Exercise aim = In your copy, reproduce each entry exactly and include no picture.

Stored data =
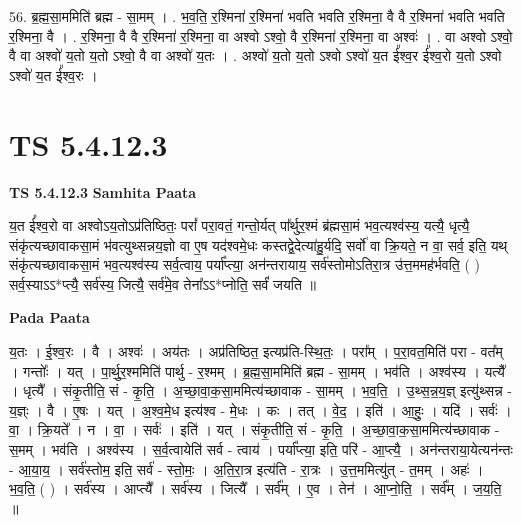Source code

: \documentclass[17pt]{extarticle}
\begin{document}
56. ब्र॒ह्म॒सा॒ममिति॑ ब्रह्म - सा॒मम् । . भ॒व॒ति॒ र॒श्मिना॑ र॒श्मिना॑ भवति भवति र॒श्मिना॒ वै वै र॒श्मिना॑ भवति भवति र॒श्मिना॒ वै । . र॒श्मिना॒ वै वै र॒श्मिना॑ र॒श्मिना॒ वा अश्वो ऽश्वो॒ वै र॒श्मिना॑ र॒श्मिना॒ वा अश्वः॑ । . वा अश्वो ऽश्वो॒ वै वा अश्वो॑ य॒तो य॒तो ऽश्वो॒ वै वा अश्वो॑ य॒तः । . अश्वो॑ य॒तो य॒तो ऽश्वो ऽश्वो॑ य॒त ई᳚श्व॒र ई᳚श्व॒रो य॒तो ऽश्वो ऽश्वो॑ य॒त ई᳚श्व॒रः । \newline
\pagebreak
{}

\section{ TS 5.4.12.3 }

\textbf{TS 5.4.12.3 } \newline
\textbf{Samhita Paata} \newline

य॒त ई᳚श्व॒रो वा अश्वोऽय॒तोऽप्र॑तिष्ठितः॒ परां᳚ परा॒वतं॒ गन्तो॒र्यत् पा᳚र्थुर॒श्मं ब्र॑ह्मसा॒मं भव॒त्यश्व॑स्य॒ यत्यै॒ धृत्यै॒ संकृ॑त्यच्छावाकसा॒मं भ॑वत्युथ्सन्नय॒ज्ञो वा ए॒ष यद॑श्वमे॒धः कस्तद्वे॒देत्या॑हु॒र्यदि॒ सर्वो॑ वा क्रि॒यते॒ न वा॒ सर्व॒ इति॒ यथ् संकृ॑त्यच्छावाकसा॒मं भव॒त्यश्व॑स्य सर्व॒त्वाय॒ पर्या᳚प्त्या॒ अन॑न्तरायाय॒ सर्व॑स्तोमोऽतिरा॒त्र उ॑त्त॒ममह॑र्भवति॒ ( ) सर्व॒स्याऽऽ*प्त्यै॒ सर्व॑स्य॒ जित्यै॒ सर्व॑मे॒व तेना᳚ऽऽ*प्नोति॒ सर्वं॑ जयति ॥ \newline

\textbf{Pada Paata} \newline

य॒तः । ई॒श्व॒रः । वै । अश्वः॑ । अय॑तः । अप्र॑तिष्ठित॒ इत्यप्र॑ति-स्थि॒तः॒ । परा᳚म् । प॒रा॒वत॒मिति॑ परा - वत᳚म् । गन्तोः᳚ । यत् । पा॒र्थु॒र॒श्ममिति॑ पार्थु - र॒श्मम् । ब्र॒ह्म॒सा॒ममिति॑ ब्रह्म - सा॒मम् । भव॑ति । अश्व॑स्य । यत्यै᳚ । धृत्यै᳚ । संकृ॒तीति॒ सं - कृ॒ति॒ । अ॒च्छा॒वा॒क॒सा॒ममित्य॑च्छावाक - सा॒मम् । भ॒व॒ति॒ । उ॒थ्स॒न्न॒य॒ज्ञ् इत्यु॑थ्सन्न - य॒ज्ञ्ः । वै । ए॒षः । यत् । अ॒श्व॒मे॒ध इत्य॑श्व - मे॒धः । कः । तत् । वे॒द॒ । इति॑ । आ॒हुः॒ । यदि॑ । सर्वः॑ । वा॒ । क्रि॒यते᳚ । न । वा॒ । सर्वः॑ । इति॑ । यत् । संकृ॒तीति॒ सं - कृ॒ति॒ । अ॒च्छा॒वा॒क॒सा॒ममित्य॑च्छावाक - स॒मम् । भव॑ति । अश्व॑स्य । स॒र्व॒त्वायेति॑ सर्व - त्वाय॑ । पर्या᳚प्त्या॒ इति॒ परि॑ - आ॒प्त्यै॒ । अन॑न्तराया॒येत्यन॑न्तः - आ॒या॒य॒ । सर्व॑स्तोम॒ इति॒ सर्व॑ - स्तो॒मः॒ । अ॒ति॒रा॒त्र इत्य॑ति - रा॒त्रः । उ॒त्त॒ममित्यु॑त् - त॒मम् । अहः॑ । भ॒व॒ति॒ ( ) । सर्व॑स्य । आप्त्यै᳚ । सर्व॑स्य । जित्यै᳚ । सर्व᳚म् । ए॒व । तेन॑ । आ॒प्नो॒ति॒ । सर्व᳚म् । ज॒य॒ति॒ ॥  \newline
\end{document}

Final answer =
Source code

: \documentclass[17pt]{extarticle}
\begin{document}
56. ब्र॒ह्म॒सा॒ममिति॑ ब्रह्म - सा॒मम् । . भ॒व॒ति॒ र॒श्मिना॑ र॒श्मिना॑ भवति भवति र॒श्मिना॒ वै वै र॒श्मिना॑ भवति भवति र॒श्मिना॒ वै । . र॒श्मिना॒ वै वै र॒श्मिना॑ र॒श्मिना॒ वा अश्वो ऽश्वो॒ वै र॒श्मिना॑ र॒श्मिना॒ वा अश्वः॑ । . वा अश्वो ऽश्वो॒ वै वा अश्वो॑ य॒तो य॒तो ऽश्वो॒ वै वा अश्वो॑ य॒तः । . अश्वो॑ य॒तो य॒तो ऽश्वो ऽश्वो॑ य॒त ई᳚श्व॒र ई᳚श्व॒रो य॒तो ऽश्वो ऽश्वो॑ य॒त ई᳚श्व॒रः । \newline
\pagebreak
{}

\section{ TS 5.4.12.3 }

\textbf{TS 5.4.12.3 } \newline
\textbf{Samhita Paata} \newline

य॒त ई᳚श्व॒रो वा अश्वोऽय॒तोऽप्र॑तिष्ठितः॒ परां᳚ परा॒वतं॒ गन्तो॒र्यत् पा᳚र्थुर॒श्मं ब्र॑ह्मसा॒मं भव॒त्यश्व॑स्य॒ यत्यै॒ धृत्यै॒ संकृ॑त्यच्छावाकसा॒मं भ॑वत्युथ्सन्नय॒ज्ञो वा ए॒ष यद॑श्वमे॒धः कस्तद्वे॒देत्या॑हु॒र्यदि॒ सर्वो॑ वा क्रि॒यते॒ न वा॒ सर्व॒ इति॒ यथ् संकृ॑त्यच्छावाकसा॒मं भव॒त्यश्व॑स्य सर्व॒त्वाय॒ पर्या᳚प्त्या॒ अन॑न्तरायाय॒ सर्व॑स्तोमोऽतिरा॒त्र उ॑त्त॒ममह॑र्भवति॒ ( ) सर्व॒स्याऽऽ*प्त्यै॒ सर्व॑स्य॒ जित्यै॒ सर्व॑मे॒व तेना᳚ऽऽ*प्नोति॒ सर्वं॑ जयति ॥ \newline

\textbf{Pada Paata} \newline

य॒तः । ई॒श्व॒रः । वै । अश्वः॑ । अय॑तः । अप्र॑तिष्ठित॒ इत्यप्र॑ति-स्थि॒तः॒ । परा᳚म् । प॒रा॒वत॒मिति॑ परा - वत᳚म् । गन्तोः᳚ । यत् । पा॒र्थु॒र॒श्ममिति॑ पार्थु - र॒श्मम् । ब्र॒ह्म॒सा॒ममिति॑ ब्रह्म - सा॒मम् । भव॑ति । अश्व॑स्य । यत्यै᳚ । धृत्यै᳚ । संकृ॒तीति॒ सं - कृ॒ति॒ । अ॒च्छा॒वा॒क॒सा॒ममित्य॑च्छावाक - सा॒मम् । भ॒व॒ति॒ । उ॒थ्स॒न्न॒य॒ज्ञ् इत्यु॑थ्सन्न - य॒ज्ञ्ः । वै । ए॒षः । यत् । अ॒श्व॒मे॒ध इत्य॑श्व - मे॒धः । कः । तत् । वे॒द॒ । इति॑ । आ॒हुः॒ । यदि॑ । सर्वः॑ । वा॒ । क्रि॒यते᳚ । न । वा॒ । सर्वः॑ । इति॑ । यत् । संकृ॒तीति॒ सं - कृ॒ति॒ । अ॒च्छा॒वा॒क॒सा॒ममित्य॑च्छावाक - स॒मम् । भव॑ति । अश्व॑स्य । स॒र्व॒त्वायेति॑ सर्व - त्वाय॑ । पर्या᳚प्त्या॒ इति॒ परि॑ - आ॒प्त्यै॒ । अन॑न्तराया॒येत्यन॑न्तः - आ॒या॒य॒ । सर्व॑स्तोम॒ इति॒ सर्व॑ - स्तो॒मः॒ । अ॒ति॒रा॒त्र इत्य॑ति - रा॒त्रः । उ॒त्त॒ममित्यु॑त् - त॒मम् । अहः॑ । भ॒व॒ति॒ ( ) । सर्व॑स्य । आप्त्यै᳚ । सर्व॑स्य । जित्यै᳚ । सर्व᳚म् । ए॒व । तेन॑ । आ॒प्नो॒ति॒ । सर्व᳚म् । ज॒य॒ति॒ ॥  \newline
\end{document}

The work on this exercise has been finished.